American Astronomical Society Education Office
Amy Singel Southon
Chicago Botanic Gardens

The content is reprinted from a journal article: Napell, S.M. "Six Common Non-Facilitating Teaching Behaviors." Contemporary Education: 47, 2, 79-82, Winter 76.


One way to improve your teaching is to become aware of very common things teachers often do which don't help the learning process, and avoid them! This usually takes some practice and discussion with others who teach. Six of these behaviors you should note and avoid are:

Insufficient "Wait-Time"

"Wait-time" is the amount of time after an initial question has been posed before the teacher answers it him or herself; repeats, rephrases, or adds further information to the question; or accepts an answer from a student. More than just a few seconds are a necessary prerequisite for mental information-processing (Rowe, 1974). When the teacher becomes a non-stop talker, students have no chance to think over what is being said, to formulate intelligent responses, or to ask for clarification?

Mental information-processing may be accompanied by verbal analyses or proceed in silence. It is essential to provide quiet-time for thinking as well as opportunities for verbal responses.

Students who note that the instructor answers a preponderance of his own questions without waiting for a response soon grow dependent upon the teacher to do their thinking for them. In like manner, an answer too rapidly accepted has the effect of cutting off further information-processing and analysis by the rest of the class. We may attest verbally to our aim of encouraging independent thinkers, but unless we consciously work to expand our wait-time, we will have rhetoric with little resultant change in behavior.

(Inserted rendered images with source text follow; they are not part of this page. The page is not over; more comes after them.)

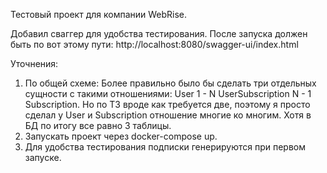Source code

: Тестовый проект для компании WebRise.

Добавил сваггер для удобства тестирования. После запуска должен быть по вот этому пути: 
http://localhost:8080/swagger-ui/index.html

Уточнения:
1. По общей схеме: Более правильно было бы сделать три отдельных сущности с такими отношениями: User 1 - N UserSubscription N - 1 Subscription. Но по ТЗ вроде как требуется две, поэтому я просто сделал у User и Subscription отношение многие ко многим. Хотя в БД по итогу все равно 3 таблицы.
2. Запускать проект через docker-compose up.
3. Для удобства тестирования подписки генерируются при первом запуске.
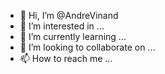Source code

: - 👋 Hi, I’m @AndreVinand
- 👀 I’m interested in ...
- 🌱 I’m currently learning ...
- 💞️ I’m looking to collaborate on ...
- 📫 How to reach me ...

<!---
AndreVinand/AndreVinand is a ✨ special ✨ repository because its `README.md` (this file) appears on your GitHub profile.
You can click the Preview link to take a look at your changes.
--->
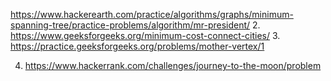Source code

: https://www.hackerearth.com/practice/algorithms/graphs/minimum-spanning-tree/practice-problems/algorithm/mr-president/ 
2. 
https://www.geeksforgeeks.org/minimum-cost-connect-cities/ 
3. 
https://practice.geeksforgeeks.org/problems/mother-vertex/1 

4. https://www.hackerrank.com/challenges/journey-to-the-moon/problem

Rowe (1974) reported that when teachers were trained to increase their wait-time from one second to 3-5 seconds several changes occurred in students' behaviors: length and number of unsolicited but appropriate responses increased; failures to respond decreased; and the incidence of student-to student comparisons of data increased. Instructors who are interested in repeating this experiment in their own classrooms can measure their wait-times ("one, one-thousand, two, one-thousand," etc.) and then deliberately expand these periods of silence-for-thinking both after a question is posed and after an answer has been given. Sharing the concept of wait-time for thinking with the students often enables the teacher to maximize his efforts and gives the class an insight into learning skills.

The Rapid-Reward

What is the effect on students' processing of information and analysis of data when an instructor says to the first respondent to his question: "Right, good?" As if to assure that further thinking will be terminated, the teacher either proceeds to re-word, repeat, and exemplify the answer, or goes on to the next topic. Learning is a highly individual-istic process, and people learn at different rates and in varying ways (e.g. Gardiner, 1995). Rapid acceptance of a correct answer favors the faster thinker/speaker who has completed his thought processes; those in mid-thought are terminated prematurely.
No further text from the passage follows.